I would open 4 spades even if the suit color of my side suit was green. That, to me, makes no difference and is highly overrated as any factor at all. Since both sides are vulnerable the flag is up and waving (on the rifle range that means ready for the shooter to shoot) and that would be my choice of bullet.

I wouldn’t say your choice of 1 spade is insane, but OTOH I don’t like to pass up good opportunities to rain on the opponent’s parade (even at some risk).

Good luck!

ClarksburgJune 3rd, 2014 at 12:21 pm

“… suggesting a hand in the range of 9-13…”
Does “suggesting” mean that it is most likely to be in that range, but could turn out to be stronger? i.e. how would the Michaels bidder start with the same hand shape but say 14-16 ?

bobby wolffJune 3rd, 2014 at 4:27 pm

Hi Clarksburg,

At the risk of creating a different perspective in the ladder of education while zooming up the elevator to becoming a high-level player, please consider the following: A partnership only needs, on the average, about 20 or 21 “working points” in order to bid and make a major suit game with the idea that 5 or 6 points (both hcps and distributional ones) will normally be waste paper.

Thus, J10x in spades and AQ in hearts will usually take 10 tricks in spades opposite a 5-5 hand with AQxxx and KJxxx, since the spade finesse is through the opening bidder, suggesting the finesse will likely work.

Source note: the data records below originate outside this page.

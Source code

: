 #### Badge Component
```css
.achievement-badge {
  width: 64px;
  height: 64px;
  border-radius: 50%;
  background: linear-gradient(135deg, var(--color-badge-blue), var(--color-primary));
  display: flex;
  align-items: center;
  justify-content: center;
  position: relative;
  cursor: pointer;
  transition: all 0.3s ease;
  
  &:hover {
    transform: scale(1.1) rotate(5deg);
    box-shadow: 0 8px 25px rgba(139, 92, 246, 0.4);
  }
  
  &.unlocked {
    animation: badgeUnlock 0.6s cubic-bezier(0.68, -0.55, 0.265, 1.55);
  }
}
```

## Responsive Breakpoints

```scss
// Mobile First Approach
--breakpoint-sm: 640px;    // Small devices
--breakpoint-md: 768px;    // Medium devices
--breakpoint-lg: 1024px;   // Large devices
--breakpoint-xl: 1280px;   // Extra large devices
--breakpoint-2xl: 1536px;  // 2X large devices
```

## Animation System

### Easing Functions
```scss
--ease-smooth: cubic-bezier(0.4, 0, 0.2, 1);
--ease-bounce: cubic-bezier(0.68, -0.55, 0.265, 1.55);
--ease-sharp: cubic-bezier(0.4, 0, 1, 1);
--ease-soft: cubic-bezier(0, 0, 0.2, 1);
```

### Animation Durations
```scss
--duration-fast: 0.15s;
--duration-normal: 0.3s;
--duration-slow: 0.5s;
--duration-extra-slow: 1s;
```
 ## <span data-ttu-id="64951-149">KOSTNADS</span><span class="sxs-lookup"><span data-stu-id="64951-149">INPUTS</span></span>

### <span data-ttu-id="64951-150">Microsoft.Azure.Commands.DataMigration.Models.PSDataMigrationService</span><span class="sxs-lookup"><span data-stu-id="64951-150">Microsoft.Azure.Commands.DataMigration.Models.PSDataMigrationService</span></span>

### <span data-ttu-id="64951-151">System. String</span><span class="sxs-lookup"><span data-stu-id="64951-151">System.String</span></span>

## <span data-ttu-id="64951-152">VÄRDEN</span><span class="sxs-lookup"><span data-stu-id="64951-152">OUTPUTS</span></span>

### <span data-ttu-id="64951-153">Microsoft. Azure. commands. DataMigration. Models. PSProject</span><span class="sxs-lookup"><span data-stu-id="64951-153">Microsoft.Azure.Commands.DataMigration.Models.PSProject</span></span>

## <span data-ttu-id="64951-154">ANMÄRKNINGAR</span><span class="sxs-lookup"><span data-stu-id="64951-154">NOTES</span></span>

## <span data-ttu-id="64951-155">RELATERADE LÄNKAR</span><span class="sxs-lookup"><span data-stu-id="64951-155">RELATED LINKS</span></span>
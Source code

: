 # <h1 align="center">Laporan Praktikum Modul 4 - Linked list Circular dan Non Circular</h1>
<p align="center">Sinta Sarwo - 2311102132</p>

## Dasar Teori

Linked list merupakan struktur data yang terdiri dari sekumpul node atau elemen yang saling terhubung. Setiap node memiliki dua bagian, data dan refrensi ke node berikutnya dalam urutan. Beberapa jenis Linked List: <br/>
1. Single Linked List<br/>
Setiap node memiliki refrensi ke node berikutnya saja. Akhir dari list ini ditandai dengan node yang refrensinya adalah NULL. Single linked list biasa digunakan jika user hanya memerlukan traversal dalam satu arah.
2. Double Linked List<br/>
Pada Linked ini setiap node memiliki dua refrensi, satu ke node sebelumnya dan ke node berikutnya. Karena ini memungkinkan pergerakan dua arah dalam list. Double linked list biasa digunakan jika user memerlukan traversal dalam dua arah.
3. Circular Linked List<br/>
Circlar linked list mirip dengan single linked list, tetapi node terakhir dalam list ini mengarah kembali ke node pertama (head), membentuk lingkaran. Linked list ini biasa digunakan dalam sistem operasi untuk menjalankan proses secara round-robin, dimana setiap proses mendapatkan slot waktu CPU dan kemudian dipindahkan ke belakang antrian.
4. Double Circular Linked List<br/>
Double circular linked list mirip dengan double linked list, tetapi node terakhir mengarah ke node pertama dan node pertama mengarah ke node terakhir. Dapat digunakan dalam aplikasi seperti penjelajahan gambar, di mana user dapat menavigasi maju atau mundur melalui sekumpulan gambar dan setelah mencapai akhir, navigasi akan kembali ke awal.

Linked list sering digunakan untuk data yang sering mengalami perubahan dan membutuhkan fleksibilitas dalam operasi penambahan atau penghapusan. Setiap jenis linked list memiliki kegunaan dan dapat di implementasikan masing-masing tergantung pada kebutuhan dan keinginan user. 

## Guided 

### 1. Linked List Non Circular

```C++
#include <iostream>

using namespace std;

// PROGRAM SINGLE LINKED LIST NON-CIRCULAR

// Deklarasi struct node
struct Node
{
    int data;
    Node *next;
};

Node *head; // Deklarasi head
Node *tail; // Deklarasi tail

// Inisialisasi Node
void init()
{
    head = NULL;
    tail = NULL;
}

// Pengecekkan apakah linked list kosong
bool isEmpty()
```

Changing the subject slightly, while holding, AQxxx, KJxxx, A, Qx it is OK to also use Michaels (since the idea is to elicit a major suit fit from partner). but if partner only gives a minimum response, a single raise would be called for (notice a small slam in spades is now in the mix with the same finesse being onside). However, if the responder held: s. xx, h. xxx, d. xx, c. AQJxxx and responded 2 hearts (it could realistically even be much worse with only 2 hearts and an extra minor suit deuce) after the raise and pass by you, chances are not good that you could get home with 9 tricks.

All the above only suggests the futility of not properly evaluating one’s hand, depending on the bidding up to then. The upshot is that only experience from playing the game, not learning to play the game, may allow the passage (together with some numeracy talent) to get a ticket to that high powered elevator going up.

Strict point count is not the way to secure that ticket, but in the mix is still an enjoyment of the game and an attempt to improve as one goes, but leaving the elevator ride to those who take to it, like ducks do to water.

In other words, I do not have anywhere near a foolproof way to normally describe the above and can only leave it to our best and brightest (you) to sort it out.